Figure 3. HCV induces IFN during the first 12 hrs of infection and inhibits it thereafter.

Huh7.25.CD81 and Huh7.5 cells were transfected with the pGL2-IFNβ-FLUC/pRL-TK-RLUC reporter plasmids together with plasmids expressing HA-TRIM25 (Huh7.25.CD81; A and B) or RIG-I (Huh7.5; C and D). 24 h post-transfection, the cells were infected with SeV (40 HAU/ml) or JFH1 (m.o.i = 0.2). A and C: 24 hrs post-transfection, the cells were infected with SeV (40 HAU/ml) or JFH1 (m.o.i = 0.2). At the times indicated, cell lysates were prepared and analysed for IFN induction as described in Materials and Methods. The graphs represent the levels of F-luc activity normalized to R-luc RNA expressed as IFN-β fold-induction over control cells that were simply transfected with pGL2-IFNβ-FLUC/pRL-TK-RLUC. Error bars represent the mean ± S.D. for triplicates. In addition, cell lysates from JFH1-infected cells were pooled and analysed for the presence of NS3 as a marker of HCV infection.

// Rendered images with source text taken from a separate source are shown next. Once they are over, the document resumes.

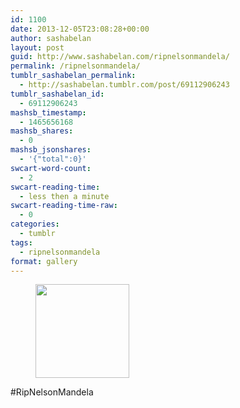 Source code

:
 ```yaml
---
id: 1100
date: 2013-12-05T23:08:28+00:00
author: sashabelan
layout: post
guid: http://www.sashabelan.com/ripnelsonmandela/
permalink: /ripnelsonmandela/
tumblr_sashabelan_permalink:
  - http://sashabelan.tumblr.com/post/69112906243
tumblr_sashabelan_id:
  - 69112906243
mashsb_timestamp:
  - 1465656168
mashsb_shares:
  - 0
mashsb_jsonshares:
  - '{"total":0}'
swcart-word-count:
  - 2
swcart-reading-time:
  - less then a minute
swcart-reading-time-raw:
  - 0
categories:
  - tumblr
tags:
  - ripnelsonmandela
format: gallery
---
```

<div id='gallery-545' class='gallery galleryid-1100 gallery-columns-3 gallery-size-thumbnail'>
  <figure class='gallery-item'> 
  
  <div class='gallery-icon landscape'>
    <a href='http://www.sashabelan.ru/ripnelsonmandela/attachment/1101/'><img width="150" height="150" src="http://www.sashabelan.ru/wp-content/uploads/2013/12/tumblr_mxcwa4hXPQ1qarj97o1_1280-150x150.jpg" class="attachment-thumbnail size-thumbnail" alt="" srcset="http://www.sashabelan.ru/wp-content/uploads/2013/12/tumblr_mxcwa4hXPQ1qarj97o1_1280-150x150.jpg 150w, http://www.sashabelan.ru/wp-content/uploads/2013/12/tumblr_mxcwa4hXPQ1qarj97o1_1280-300x300.jpg 300w, http://www.sashabelan.ru/wp-content/uploads/2013/12/tumblr_mxcwa4hXPQ1qarj97o1_1280-230x230.jpg 230w, http://www.sashabelan.ru/wp-content/uploads/2013/12/tumblr_mxcwa4hXPQ1qarj97o1_1280-350x350.jpg 350w, http://www.sashabelan.ru/wp-content/uploads/2013/12/tumblr_mxcwa4hXPQ1qarj97o1_1280.jpg 640w" sizes="(max-width: 150px) 100vw, 150px" /></a>
  </div></figure>
</div>

#RipNelsonMandela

B and D: 24 hrs post-transfection, Huh7.25.CD81 and Huh7.5 cells were infected with JFH1 (m.o.i = 0.2). At the times indicated, cells were processed for RNA extraction and HCV or IFNβ RNA were quantified by qRT-PCR respectively, and normalized against RNA from GAPDH. Error bars represent the mean ± S.D. for triplicates.